From: Patrick Steinhardt <ps@pks.im>
To: Taylor Blau <me@ttaylorr.com>
Cc: git@vger.kernel.org, "Jonathan Tan" <jonathantanmy@google.com>,
"Junio C Hamano" <gitster@pobox.com>, "Jeff King" <peff@peff.net>,
"SZEDER Gábor" <szeder.dev@gmail.com>
Subject: Re: [PATCH v3 13/17] commit-graph.c: unconditionally load Bloom filters
Date: Tue, 17 Oct 2023 10:45:29 +0200 [thread overview]
Message-ID: <ZS5JqdUmUWZ8OMoo@tanuki> (raw)
In-Reply-To: <09d8669c3a074e7a2ace9d650a345244b2362f7e.1696969994.git.me@ttaylorr.com>
[-- Attachment #1: Type: text/plain, Size: 4073 bytes --]
On Tue, Oct 10, 2023 at 04:33:59PM -0400, Taylor Blau wrote:
> In 9e4df4da07 (commit-graph: new filter ver. that fixes murmur3,
Nit: It's a bit funny to read this reference to a commit ID when the
commit in question is part of the same series. Isn't it likely to grow
stale?
> 2023-08-01), we began ignoring the Bloom data ("BDAT") chunk for
> commit-graphs whose Bloom filters were computed using a hash version
> incompatible with the value of `commitGraph.changedPathVersion`.
>
> Now that the Bloom API has been hardened to discard these incompatible
> filters (with the exception of low-level APIs), we can safely load these
> Bloom filters unconditionally.
>
> We no longer want to return early from `graph_read_bloom_data()`, and
> similarly do not want to set the bloom_settings' `hash_version` field as
> a side-effect.
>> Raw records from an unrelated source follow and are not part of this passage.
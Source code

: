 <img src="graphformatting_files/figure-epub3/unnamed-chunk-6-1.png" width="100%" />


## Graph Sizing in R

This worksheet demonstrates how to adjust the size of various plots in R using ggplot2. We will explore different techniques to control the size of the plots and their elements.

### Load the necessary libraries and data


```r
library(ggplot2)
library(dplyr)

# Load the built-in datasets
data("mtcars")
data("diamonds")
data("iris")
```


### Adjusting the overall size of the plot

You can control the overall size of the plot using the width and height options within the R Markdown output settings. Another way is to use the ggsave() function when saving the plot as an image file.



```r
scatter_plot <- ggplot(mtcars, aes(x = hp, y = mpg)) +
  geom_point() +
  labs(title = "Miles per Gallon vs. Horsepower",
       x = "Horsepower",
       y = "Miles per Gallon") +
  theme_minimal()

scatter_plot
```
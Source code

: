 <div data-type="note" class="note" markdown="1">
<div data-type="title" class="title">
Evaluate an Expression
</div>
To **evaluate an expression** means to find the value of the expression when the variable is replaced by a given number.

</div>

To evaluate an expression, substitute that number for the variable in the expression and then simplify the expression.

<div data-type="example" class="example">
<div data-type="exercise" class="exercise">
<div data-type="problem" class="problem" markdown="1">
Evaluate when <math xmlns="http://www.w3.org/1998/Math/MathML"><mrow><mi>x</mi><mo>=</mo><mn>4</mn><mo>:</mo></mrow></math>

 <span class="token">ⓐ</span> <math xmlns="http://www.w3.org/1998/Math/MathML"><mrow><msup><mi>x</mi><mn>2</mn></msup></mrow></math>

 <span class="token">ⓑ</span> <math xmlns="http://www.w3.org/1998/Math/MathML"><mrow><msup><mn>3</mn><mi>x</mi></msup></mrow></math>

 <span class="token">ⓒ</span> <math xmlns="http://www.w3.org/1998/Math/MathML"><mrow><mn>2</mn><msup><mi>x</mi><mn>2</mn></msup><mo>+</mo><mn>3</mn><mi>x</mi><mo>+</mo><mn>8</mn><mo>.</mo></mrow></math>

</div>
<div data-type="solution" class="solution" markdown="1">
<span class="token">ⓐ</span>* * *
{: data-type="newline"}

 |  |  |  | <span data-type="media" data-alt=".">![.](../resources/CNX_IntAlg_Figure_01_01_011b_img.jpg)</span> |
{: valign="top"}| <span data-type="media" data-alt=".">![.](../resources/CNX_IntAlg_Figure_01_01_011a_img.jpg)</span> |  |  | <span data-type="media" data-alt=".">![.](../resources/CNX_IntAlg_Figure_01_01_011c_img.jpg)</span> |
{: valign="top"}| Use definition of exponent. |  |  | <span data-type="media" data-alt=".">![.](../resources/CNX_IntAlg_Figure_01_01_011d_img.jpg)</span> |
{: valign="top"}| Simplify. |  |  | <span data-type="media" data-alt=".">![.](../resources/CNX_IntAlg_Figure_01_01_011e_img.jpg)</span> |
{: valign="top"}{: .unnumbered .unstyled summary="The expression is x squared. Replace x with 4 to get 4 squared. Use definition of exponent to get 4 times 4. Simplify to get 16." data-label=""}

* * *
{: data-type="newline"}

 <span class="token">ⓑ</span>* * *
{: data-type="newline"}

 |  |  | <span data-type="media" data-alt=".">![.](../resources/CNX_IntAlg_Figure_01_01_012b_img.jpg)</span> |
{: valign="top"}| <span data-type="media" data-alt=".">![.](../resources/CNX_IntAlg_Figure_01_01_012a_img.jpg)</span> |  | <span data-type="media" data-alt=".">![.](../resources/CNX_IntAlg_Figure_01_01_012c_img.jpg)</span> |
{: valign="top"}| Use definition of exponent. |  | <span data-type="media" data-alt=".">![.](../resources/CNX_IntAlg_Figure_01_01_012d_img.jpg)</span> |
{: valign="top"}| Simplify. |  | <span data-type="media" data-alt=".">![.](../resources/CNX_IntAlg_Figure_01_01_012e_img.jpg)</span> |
The latter is because we want to wait until we know which
> Bloom settings we're using (either the defaults, from the GIT_TEST
> variables, or from the previous commit-graph layer) before deciding what
> hash_version to use.
>
> If we detect an existing BDAT chunk, we'll infer the rest of the
> settings (e.g., number of hashes, bits per entry, and maximum number of
> changed paths) from the earlier graph layer. The hash_version will be
> inferred from the previous layer as well, unless one has already been
> specified via configuration.
>
> Once all of that is done, we normalize the value of the hash_version to
> either "1" or "2".
>
> Signed-off-by: Taylor Blau <me@ttaylorr.com>
> ---
> commit-graph.c | 19 ++++++++++---------
> 1 file changed, 10 insertions(+), 9 deletions(-)
>
> diff --git a/commit-graph.c b/commit-graph.c
> index db623afd09..fa3b58e762 100644
> --- a/commit-graph.c
> +++ b/commit-graph.c
> @@ -327,12 +327,6 @@ static int graph_read_bloom_data(const unsigned char *chunk_start,
> uint32_t hash_version;
> hash_version = get_be32(chunk_start);
>
> - if (*c->commit_graph_changed_paths_version == -1) {
> - *c->commit_graph_changed_paths_version = hash_version;
> - } else if (hash_version != *c->commit_graph_changed_paths_version) {
> - return 0;
> - }
> -
> g->chunk_bloom_data = chunk_start;
> g->bloom_filter_settings = xmalloc(sizeof(struct bloom_filter_settings));
> g->bloom_filter_settings->hash_version = hash_version;
> @@ -2473,8 +2467,7 @@ int write_commit_graph(struct object_directory *odb,
> ctx->write_generation_data = (get_configured_generation_version(r) == 2);
> ctx->num_generation_data_overflows = 0;
>
> - bloom_settings.hash_version = r->settings.commit_graph_changed_paths_version == 2
> - ? 2 : 1;
> + bloom_settings.hash_version = r->settings.commit_graph_changed_paths_version;
> bloom_settings.bits_per_entry = git_env_ulong("GIT_TEST_BLOOM_SETTINGS_BITS_PER_ENTRY",
> bloom_settings.bits_per_entry);
> bloom_settings.num_hashes = git_env_ulong("GIT_TEST_BLOOM_SETTINGS_NUM_HASHES",
> @@ -2506,10 +2499,18 @@ int write_commit_graph(struct object_directory *odb,
> /* We have changed-paths already. Keep them in the next graph */
> if (g && g->bloom_filter_settings) {
> ctx->changed_paths = 1;
> - ctx->bloom_settings = g->bloom_filter_settings;
> +
> + /* don't propagate the hash_version unless unspecified */
> + if (bloom_settings.hash_version == -1)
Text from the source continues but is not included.